Posted by R. Berg on September 01, 2001
In Reply to: From one moment to the next posted by Denis on September 01, 2001
: Does anybody know the exact meaning of the phrase "from one
moment (minute, day, etc.) to the next"?
: I am Russian and I have seen it many times in English texts but can't find it in dictionaries.
: Example about a person who often changes his behavior patterns: "You can't tell who he is from one minute to the next."
Your quoted example simply means exactly what you said, that the person often changes his behavior patterns. He changes them so often that he seems to be a different person at the present moment than the person he was a moment earlier. As a scientist would put it, what is observed at time t + 1 min differs from what was observed at time t.
Another example: "That bakery changes its prices so often that I never know what to pay for a loaf of bread from one day to the next." One says that if the price of bread goes up from Monday to Tuesday, down on Wednesday, down a little more on Thursday, back up on Friday, and so on.
These phrases can be used to express constancy rather than change: "From one year to the next, my grandmother wore the same old black dress everywhere she went."

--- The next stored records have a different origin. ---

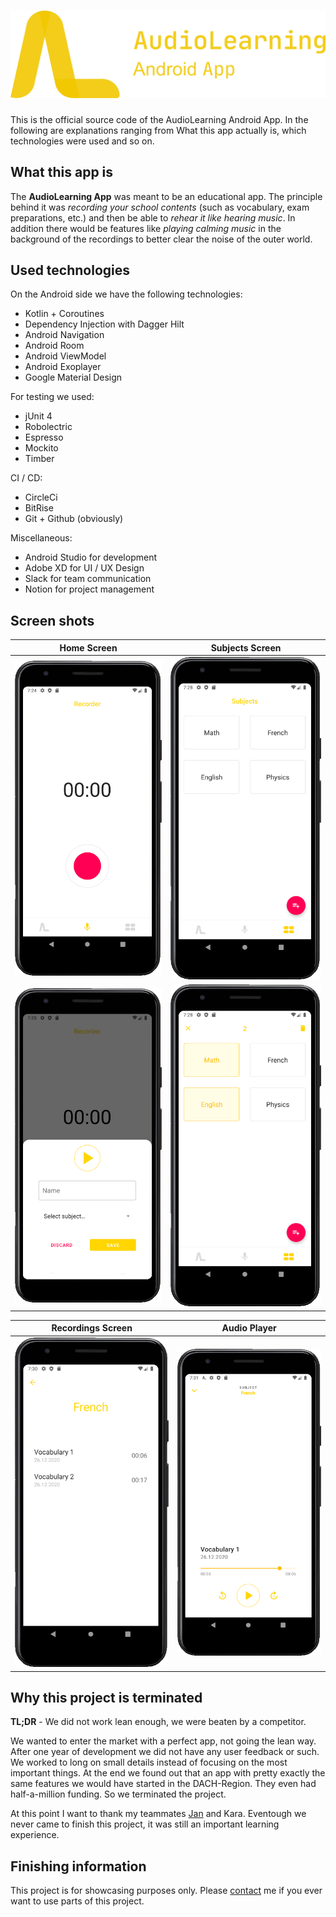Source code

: # ![App Logo](docs/LogoWithText.png)

This is the official source code of the AudioLearning Android App. In the following are explanations ranging from What this app actually is, which technologies were used and so on.

## What this app is
The **AudioLearning App** was meant to be an educational app. The principle behind it was *recording your school contents* (such as vocabulary, exam preparations, etc.) and then be able to *rehear it like hearing music*. In addition there would be features like *playing calming music* in the background of the recordings to better clear the noise of the outer world.

## Used technologies
On the Android side we have the following technologies:
* Kotlin + Coroutines
* Dependency Injection with Dagger Hilt
* Android Navigation
* Android Room
* Android ViewModel
* Android Exoplayer
* Google Material Design

For testing we used:
* jUnit 4
* Robolectric
* Espresso
* Mockito
* Timber

CI / CD:
* CircleCi
* BitRise
* Git + Github (obviously)

Miscellaneous:
* Android Studio for development
* Adobe XD for UI / UX Design
* Slack for team communication
* Notion for project management

## Screen shots
| Home Screen      | Subjects Screen    |
| ---------------- | ----------------- |
| ![HomeScreen](docs/HomeScreen.PNG)    | ![SubjectsScreen](docs/SubjectsScreen.PNG) |
| ![RecordingDone](docs/RecordingDone.PNG) | ![SubjectsScreen-Selection](docs/SubjectsScreen-Selection.PNG) |

| Recordings Screen   | Audio Player |
| ------------------- | ------------ |
| ![RecordingsScreen](docs/RecordingsScreen.PNG) | ![AudioPlayerScreen](docs/AudioPlayerScreen.PNG) |

## Why this project is terminated
**TL;DR** - We did not work lean enough, we were beaten by a competitor. 

We wanted to enter the market with a perfect app, not going the lean way. After one year of development we did not have any user feedback or such. We worked to long on small details instead of focusing on the most important things. At the end we found out that an app with pretty exactly the same features we would have started in the DACH-Region. They even had half-a-million funding. So we terminated the project. 

At this point I want to thank my teammates [Jan](http://janmeuser.com/) and Kara. Eventough we never came to finish this project, it was still an important learning experience.

## Finishing information
This project is for showcasing purposes only. Please [contact](mailto:me@johnlouisjacobs.de) me if you ever want to use parts of this project.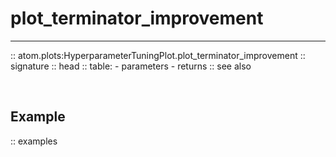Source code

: # plot_terminator_improvement
-----------------------------

:: atom.plots:HyperparameterTuningPlot.plot_terminator_improvement
    :: signature
    :: head
    :: table:
        - parameters
        - returns
    :: see also

<br>

## Example

:: examples
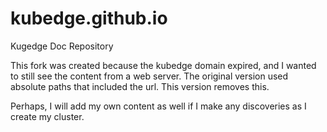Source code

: # kubedge.github.io
Kugedge Doc Repository

This fork was created because the kubedge domain expired, and I wanted to still see the content from a web server. 
The original version used absolute paths that included the url. This version removes this.

Perhaps, I will add my own content as well if I make any discoveries as I create my cluster. 

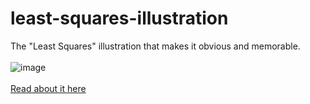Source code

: least-squares-illustration
=======================

The "Least Squares" illustration that makes it obvious and memorable.
<br><br>
![image]
<br><br>
[Read about it here]
<br><br>


[image]: https://user-images.githubusercontent.com/4388478/43529905-ee4c471e-9571-11e8-9fdb-0f3e188ad777.png
[Read about it here]: least-squares.md
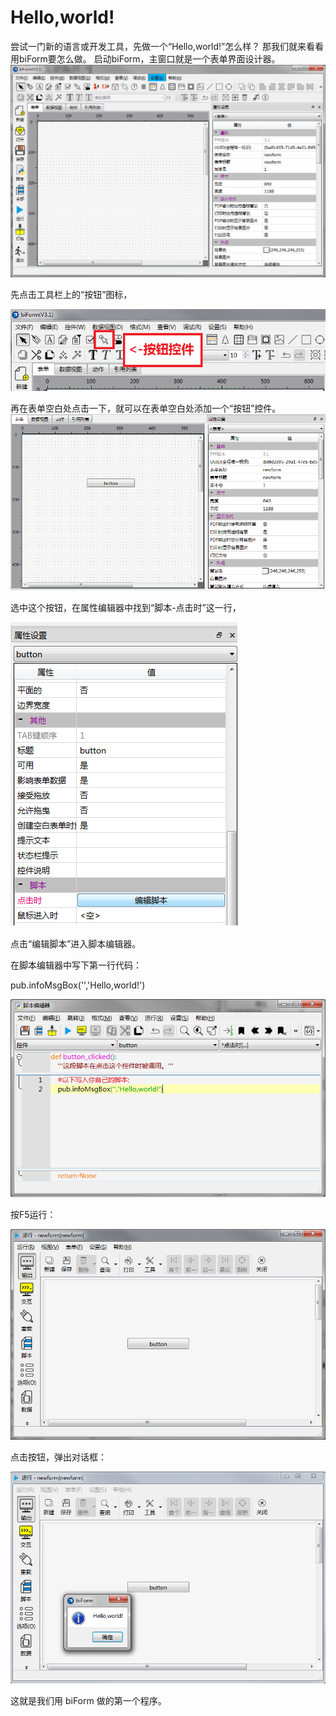 ﻿# Hello,world!
尝试一门新的语言或开发工具，先做一个“Hello,world!”怎么样？
那我们就来看看用biForm要怎么做。
启动biForm，主窗口就是一个表单界面设计器。
![主窗口](https://raw.githubusercontent.com/icevivi/bilive/master/docs/guides/1.png)

先点击工具栏上的“按钮”图标，

![按钮控件](https://raw.githubusercontent.com/icevivi/bilive/master/docs/guides/2.png)

再在表单空白处点击一下，就可以在表单空白处添加一个“按钮”控件。
![表单](https://raw.githubusercontent.com/icevivi/bilive/master/docs/guides/3.png)

选中这个按钮，在属性编辑器中找到“脚本-点击时”这一行，

![编辑脚本](https://raw.githubusercontent.com/icevivi/bilive/master/docs/guides/4.png)

点击“编辑脚本”进入脚本编辑器。

在脚本编辑器中写下第一行代码：

pub.infoMsgBox('','Hello,world!')

![添加脚本](https://raw.githubusercontent.com/icevivi/bilive/master/docs/guides/5.png)

按F5运行：

![添加脚本](https://raw.githubusercontent.com/icevivi/bilive/master/docs/guides/6.png)

点击按钮，弹出对话框：

![添加脚本](https://raw.githubusercontent.com/icevivi/bilive/master/docs/guides/7.png)

这就是我们用 biForm 做的第一个程序。




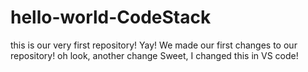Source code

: # hello-world-CodeStack
this is our very first repository! Yay!
We made our first changes to our repository!
oh look, another change
Sweet, I changed this in VS code!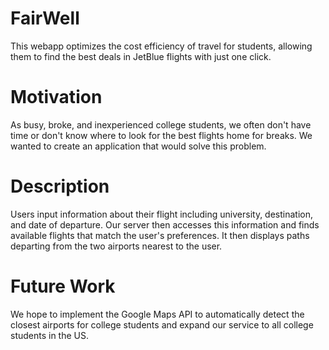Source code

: # FairWell
This webapp optimizes the cost efficiency of travel for students, allowing them to find the best deals in JetBlue flights with just one click.

# Motivation
As busy, broke, and inexperienced college students, we often don't have time or don't know where to look for the best flights home for breaks. We wanted to create an application that would solve this problem.

# Description
Users input information about their flight including university, destination, and date of departure. Our server then accesses this information and finds available flights that match the user's preferences. It then displays paths departing from the two airports nearest to the user.

# Future Work
We hope to implement the Google Maps API to automatically detect the closest airports for college students and expand our service to all college students in the US.

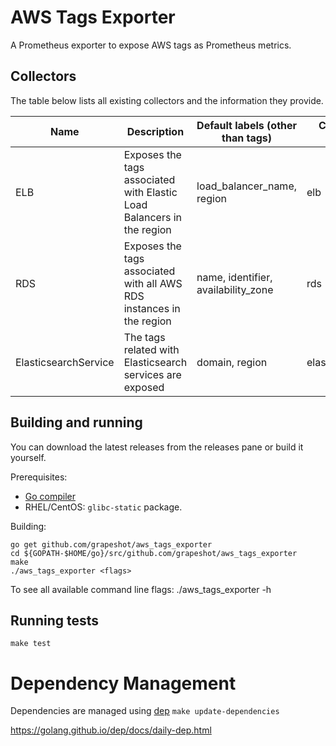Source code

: # AWS Tags Exporter

A Prometheus exporter to expose AWS tags as Prometheus metrics.

## Collectors

The table below lists all existing collectors and the information they provide.

Name    | Description | Default labels (other than tags) | Command Line Flags
--------|-------------|----------------------------------|--------------------
ELB     | Exposes the tags associated with Elastic Load Balancers in the region | load_balancer_name, region | elb
RDS     | Exposes the tags associated with all AWS RDS instances in the region | name, identifier, availability_zone | rds
ElasticsearchService | The tags related with Elasticsearch services are exposed | domain, region | elasticsearchservice 

## Building and running

You can download the latest releases from the releases pane or build it yourself.

Prerequisites:

* [Go compiler](https://golang.org/dl/)
* RHEL/CentOS: `glibc-static` package.

Building:

    go get github.com/grapeshot/aws_tags_exporter
    cd ${GOPATH-$HOME/go}/src/github.com/grapeshot/aws_tags_exporter
    make
    ./aws_tags_exporter <flags>


To see all available command line flags:
    ./aws_tags_exporter -h

## Running tests

    make test

# Dependency Management
Dependencies are managed using [dep](https://github.com/golang/dep)
`make update-dependencies`

https://golang.github.io/dep/docs/daily-dep.html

Understanding "from one ___ to the next" comes naturally to native English speakers. I don't know the Russian language, and it may be that the concept of time is treated differently there. These phrases depend on a spatial metaphor for time, as if, when we "moved through" successive days, they were points along a road, and we "walked" from Monday to Tuesday, then farther on to Wednesday, and then to Thursday . . . Literally, of course, we don't go anywhere. I suppose it would make just as much sense to think of ourselves as standing still on Monday and waiting for Tuesday to come to us--or some other way of thinking of it entirely.